La messe qui commence au milieu du chant des cantiques m’apaise enfin, mais trop émue pour prier, je me contente d’être heureuse. Voici le moment solennel ; le prêtre va venir avec son présent incommensurable ; mère Saint-Robert nous fait avancer, banc après banc et claque des signaux attendris, comme sa voix de tout à l’heure. Et puis, c’est l’action de grâces. Je rends mes devoirs à Jésus-Hostie, je l’adore, je le remercie, je le prie pour ceux qui me sont chers et suivant la recommandation qui nous a été faite, je lui demande de connaître et suivre ma vocation. J’en viens à causer familièrement avec lui : je l’entretiens de chez nous, je lui avoue que j’aime bien Thérèse et je lui parle aussi de Jean.
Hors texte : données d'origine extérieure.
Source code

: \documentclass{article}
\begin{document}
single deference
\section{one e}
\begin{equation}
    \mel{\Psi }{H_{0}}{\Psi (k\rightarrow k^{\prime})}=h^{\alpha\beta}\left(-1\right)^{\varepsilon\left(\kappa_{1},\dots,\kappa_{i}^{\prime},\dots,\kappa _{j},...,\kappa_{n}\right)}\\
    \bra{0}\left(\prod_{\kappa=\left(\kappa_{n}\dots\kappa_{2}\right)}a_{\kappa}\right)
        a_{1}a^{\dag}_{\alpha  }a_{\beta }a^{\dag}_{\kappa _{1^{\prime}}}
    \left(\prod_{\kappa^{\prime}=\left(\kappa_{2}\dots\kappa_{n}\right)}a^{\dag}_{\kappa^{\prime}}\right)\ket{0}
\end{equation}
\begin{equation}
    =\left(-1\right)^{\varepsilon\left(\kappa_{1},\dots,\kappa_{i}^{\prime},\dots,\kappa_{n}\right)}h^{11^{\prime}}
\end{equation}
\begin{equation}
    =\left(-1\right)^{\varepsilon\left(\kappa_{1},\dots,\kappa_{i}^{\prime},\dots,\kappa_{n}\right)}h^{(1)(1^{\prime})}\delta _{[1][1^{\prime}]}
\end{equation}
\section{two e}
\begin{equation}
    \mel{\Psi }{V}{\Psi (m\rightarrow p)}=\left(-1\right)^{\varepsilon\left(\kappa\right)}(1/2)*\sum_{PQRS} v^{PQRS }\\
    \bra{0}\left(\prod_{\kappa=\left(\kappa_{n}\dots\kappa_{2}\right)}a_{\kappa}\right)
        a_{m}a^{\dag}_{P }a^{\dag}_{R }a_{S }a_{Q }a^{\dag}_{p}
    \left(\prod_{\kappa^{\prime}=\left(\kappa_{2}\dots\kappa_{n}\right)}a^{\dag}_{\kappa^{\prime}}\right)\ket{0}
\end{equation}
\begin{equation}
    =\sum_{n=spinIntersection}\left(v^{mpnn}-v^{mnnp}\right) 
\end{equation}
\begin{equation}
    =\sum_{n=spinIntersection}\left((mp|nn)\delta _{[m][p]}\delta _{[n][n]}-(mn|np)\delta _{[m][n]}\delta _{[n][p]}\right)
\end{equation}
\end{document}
Le saint sacrifice est déjà fini. Le prêtre nous a adressé quelques exhortations, je crois, et à la suite de mère Saint-Robert, nous retournons au couvent. Les élèves s’étaient débandées dans la petite cour qui sépare le couvent de l’église. Nous sommes vite entourées, complimentées, mais qu’elles sont bruyantes, frivoles, me semble-t-il. Par bonheur, nous sommes presque aussitôt appelées au parloir, ma sœur et moi.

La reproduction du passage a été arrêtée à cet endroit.